La cosa che la terapia può fare non è cancellare la mappa perchè le mappe non si cancellano, e chi promette di farlo vi sta vendendo qualcosa che non esiste, ed è importante saperlo, ma osservarle e conoscerle. Con queste mappe relazionali si possono fare dei lavori estremamente interessanti: si può imparare a riconoscerle mentre sono attive, in tempo quasi reale, e in quel riconoscimento trovare un millisecondo di scarto tra lo stimolo e la risposta automatica. Quel millisecondo è lo spazio nel quale si lavora per creare spazio e invertire una tendenza, arrivando a ciò che mi fa stare bene.
Il cambiamento lo abbiamo detto tante volte è lento, non lineare, e somiglia più a una serie di piccoli spostamenti impercettibili che a una rivelazione. Non produce insight da condividere nelle stories (eh mi dispiace, lo so). Non genera il momento in cui tutto si sistema.
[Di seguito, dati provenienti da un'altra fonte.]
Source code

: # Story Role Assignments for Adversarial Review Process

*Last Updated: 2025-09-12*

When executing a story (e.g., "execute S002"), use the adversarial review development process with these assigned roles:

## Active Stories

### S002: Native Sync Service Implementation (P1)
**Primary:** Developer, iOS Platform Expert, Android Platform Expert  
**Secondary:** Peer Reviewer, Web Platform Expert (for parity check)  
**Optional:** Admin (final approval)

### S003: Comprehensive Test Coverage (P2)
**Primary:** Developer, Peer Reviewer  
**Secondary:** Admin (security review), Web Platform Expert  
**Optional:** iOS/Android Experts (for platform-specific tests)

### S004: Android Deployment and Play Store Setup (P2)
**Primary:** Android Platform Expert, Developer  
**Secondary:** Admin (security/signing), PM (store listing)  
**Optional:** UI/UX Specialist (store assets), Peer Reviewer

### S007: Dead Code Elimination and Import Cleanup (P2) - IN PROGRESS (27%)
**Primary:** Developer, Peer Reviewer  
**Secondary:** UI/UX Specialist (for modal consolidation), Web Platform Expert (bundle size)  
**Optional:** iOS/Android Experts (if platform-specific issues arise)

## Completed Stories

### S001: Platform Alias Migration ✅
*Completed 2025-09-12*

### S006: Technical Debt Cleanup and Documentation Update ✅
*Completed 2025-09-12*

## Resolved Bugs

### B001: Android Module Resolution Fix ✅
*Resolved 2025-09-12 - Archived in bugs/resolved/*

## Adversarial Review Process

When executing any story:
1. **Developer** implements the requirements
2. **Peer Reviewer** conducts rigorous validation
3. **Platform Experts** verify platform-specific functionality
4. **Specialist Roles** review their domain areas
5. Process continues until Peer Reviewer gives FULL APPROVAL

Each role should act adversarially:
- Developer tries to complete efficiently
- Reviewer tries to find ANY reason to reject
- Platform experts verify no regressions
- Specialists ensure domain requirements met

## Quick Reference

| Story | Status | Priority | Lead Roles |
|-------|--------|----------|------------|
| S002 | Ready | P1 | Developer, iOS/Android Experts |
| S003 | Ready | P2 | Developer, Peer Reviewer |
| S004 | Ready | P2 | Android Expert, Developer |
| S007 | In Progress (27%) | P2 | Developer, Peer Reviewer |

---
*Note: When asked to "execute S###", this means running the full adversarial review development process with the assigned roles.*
Genera, invece, la possibilità – gigantesca – di fare qualcosa di diverso rispetto a ieri, anche di pochissimo, anche solo nel modo in cui si risponde (o si fa silenzio) ad una porta che si chiude troppo forte.
Adam, nella serie, non smette di comportarsi come suo padre dall’oggi al domani. Ci mette stagioni, a volte regredisce, a volte fa esattamente la stessa cosa che aveva giurato di non fare mai più, e deve ricominciare da lì.
Ma a un certo punto comincia ad accorgersene.
Ci vediamo sabato,
Doc.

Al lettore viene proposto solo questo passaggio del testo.